Rodriguez v. State, 653 S.W.2d 305, 307 (Tex.Crim.App.1983) (footnotes omitted).
Having concluded both probable cause and exigent circumstances existed when Deputy Chavarria entered the apartment, was the seizure of the marijuana lawful? Yes. Deputy Chavarria testified that he removed the handcuffs from Turrubiate after he conducted a protective sweep and ascertained no weapons were within reach. Deputy Chavarria stated he began his investigation into the smell of marijuana by asking Turrubiate if there was marijuana present. Turrubiate began to cry, admitted he had marijuana, and stated he would sign a consent to search form. Deputy Chavarria next asked Turrubiate where the marijuana was located, and Turrubiate stated it was in a blue backpack next to where he was seated. Turrubiate signed the consent form, and at the deputy's request, retrieved the marijuana from the backpack. During his testimony at the hearing on the motion to suppress, Turrubiate admitted he gave consent to Deputy Chavarria to retrieve the marijuana. The State met its burden to prove by clear and convincing evidence that Turrubiate consented to the search. See State v. Ibarra, 953 S.W.2d 242, 245 (Tex.Crim.App.1997).

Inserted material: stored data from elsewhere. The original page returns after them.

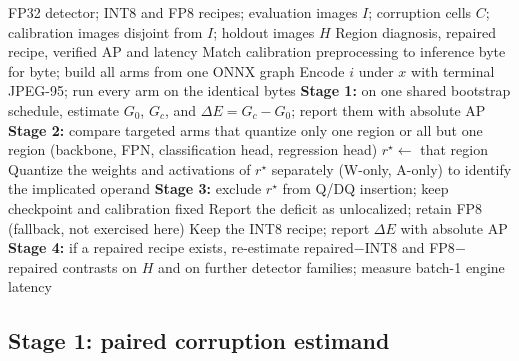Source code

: \documentclass[a4paper,fleqn]{cas-dc}
\newcommand{\Jclean}{\mathrm{J95}}
\begin{document}
\begin{algorithm}[t]
\caption{Paired diagnosis and selective-precision repair (PDR), stated as a retrospective workflow of the analyses reported here}
\label{alg:pdr}
\small
\begin{algorithmic}[1]
\Require FP32 detector; INT8 and FP8 recipes; evaluation images $I$; corruption cells $C$; calibration images disjoint from $I$; holdout images $H$
\Ensure Region diagnosis, repaired recipe, verified AP and latency
\State Match calibration preprocessing to inference byte for byte; build all arms from one ONNX graph
\ForAll{$i\in I$, $x\in\{\Jclean\}\cup C$}
  \State Encode $i$ under $x$ with terminal JPEG-95; run every arm on the identical bytes
\EndFor
\State \textbf{Stage 1:} on one shared bootstrap schedule, estimate $G_0$, $G_c$, and $\Delta E=G_c-G_0$; report them with absolute AP
  \State \textbf{Stage 2:} compare targeted arms that quantize only one region or all but one region (backbone, FPN, classification head, regression head)
    \State $r^\star\gets$ that region
    \State Quantize the weights and activations of $r^\star$ separately (W-only, A-only) to identify the implicated operand
    \State \textbf{Stage 3:} exclude $r^\star$ from Q/DQ insertion; keep checkpoint and calibration fixed
  \Else
    \State Report the deficit as unlocalized; retain FP8 (fallback, not exercised here)
  \EndIf
\Else
  \State Keep the INT8 recipe; report $\Delta E$ with absolute AP
\EndIf
\State \textbf{Stage 4:} if a repaired recipe exists, re-estimate repaired$-$INT8 and FP8$-$repaired contrasts on $H$ and on further detector families; measure batch-1 engine latency
\end{algorithmic}
\end{algorithm}

\subsection{Stage 1: paired corruption estimand}
\label{sec:estimands}
\end{document}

In sum, the record supports the trial court's implied findings, which in turn support the conclusions that Deputy Chavarria'sentry was supported by probable cause and exigent circumstances and the seizure of the marijuana did not violate the Fourth Amendment.

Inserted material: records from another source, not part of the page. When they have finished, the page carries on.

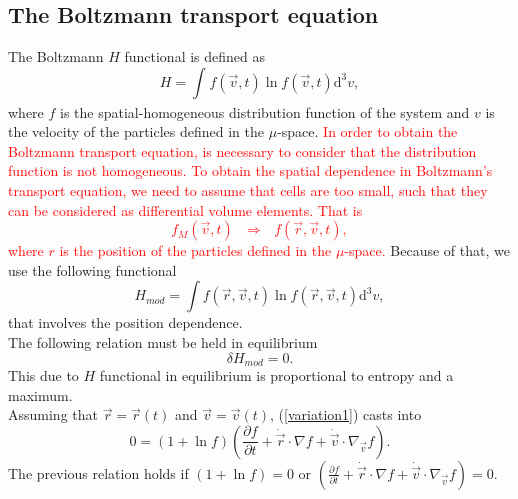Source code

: \documentclass{article}
\begin{document}
\subsection{The Boltzmann transport equation}
The Boltzmann $H$ functional is defined as
\begin{equation}
    H=\int_{}^{}f(\vec{v},t)\ln f(\vec{v},t)\mathrm{d}^{3}v,
\end{equation}
where $f$ is the spatial-homogeneous distribution function of the system and $v$ is the velocity of the particles defined in the $\mu$-space. \textcolor{red}{In order to obtain the Boltzmann transport equation, is necessary to consider that the distribution function is not homogeneous. To obtain the spatial dependence in Boltzmann's transport equation, we need to assume that cells are too small, such that they can be considered as differential volume elements. That is
\begin{equation}
    f_M(\vec{v},t)    \ \ \ \Rightarrow \ \ \ f(\vec{r},\vec{v},t),
\end{equation}
where $r$ is the position of the particles defined in the $\mu$-space.} Because of that, we use the following functional
\begin{equation}
    H_{mod}=\int f(\vec{r},\vec{v},t) \ln f(\vec{r},\vec{v},t) \mathrm{d}^{3}v,
\end{equation}
that involves the position dependence.
\\
The following relation must be held in equilibrium 
\begin{equation}
    \delta H_{mod}=0.\label{variation1}
\end{equation}
This due to $H$ functional in equilibrium is proportional to entropy and a maximum.\\ 
Assuming that $\vec{r}=\vec{r}(t)$ and $\vec{v}=\vec{v}(t)$, (\ref{variation1}) casts into
\begin{equation}
    0=\left( 1+\ln f \right)\left( \frac{\partial f}{\partial t}+\dot{\vec{r}}\cdot \nabla f+\dot{\vec{v}}\cdot \nabla_{\vec{v}} f \right).
\end{equation}
The previous relation holds if $(1+\ln f)=0$ or $(\frac{\partial f}{\partial t}+\dot{\vec{r}}\cdot \nabla f+\dot{\vec{v}}\cdot \nabla_{\vec{v}} f)=0$.\\
\end{document}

I realize this result might be seen by some as authorizing a general search based only on the smell of marijuana. But my conclusion is based on the unique facts of this case and existing precedents that lead to this logical result. Even when probable cause and exigent circumstances are present, any search is limited to the exigency. See Gutierrez, 221 S.W.3d at 686–87 (holding that “full-blown” search of house not authorized by exigency created when police observed drugs while retrieving stolen laptop from defendant's home, noting that the exigent circumstances exception to the warrant requirement “does not grant the police the unfettered discretion to take any course of action, however disproportionate it may be to the perceived exigency”). Here, Deputy Chavarria did not conduct a “full-blown” search of Turrubiate's residence. His reaction to the perceived exigency was to ensure his safety by initially restraining Turrubiate and conducting the protective sweep, then removing the handcuffs and investigating the smell by asking Turrubiate if marijuana was present. Turrubiate voluntarily answered the question and consented to the search that resulted in the seizure of the marijuana. Under these facts, we need not discuss or explore the limits the Fourth Amendment would place upon any search conducted after entry into the home.
In his second point of error, Turrubiate contends the trial court violated his right of confrontation during the hearing on the motion to suppress by admitting Deputy Chavarria's police report into evidence, when the deputy was not present to testify. I would overrule this point and hold the report was admissible at the pretrial suppression hearing. See Ford v. State, 305 S.W.3d 530, 535–541 (Tex.Crim.App.2009); Graves v. State, 307 S.W.3d 483, 489 (Tex.App.-Texarkana 2010, pet. ref'd); Vanmeter v. State, 165 S.W.3d 68, 74 (Tex.App.-Dallas 2005, pet. ref'd).
For these reasons, I would affirm the trial court's judgment.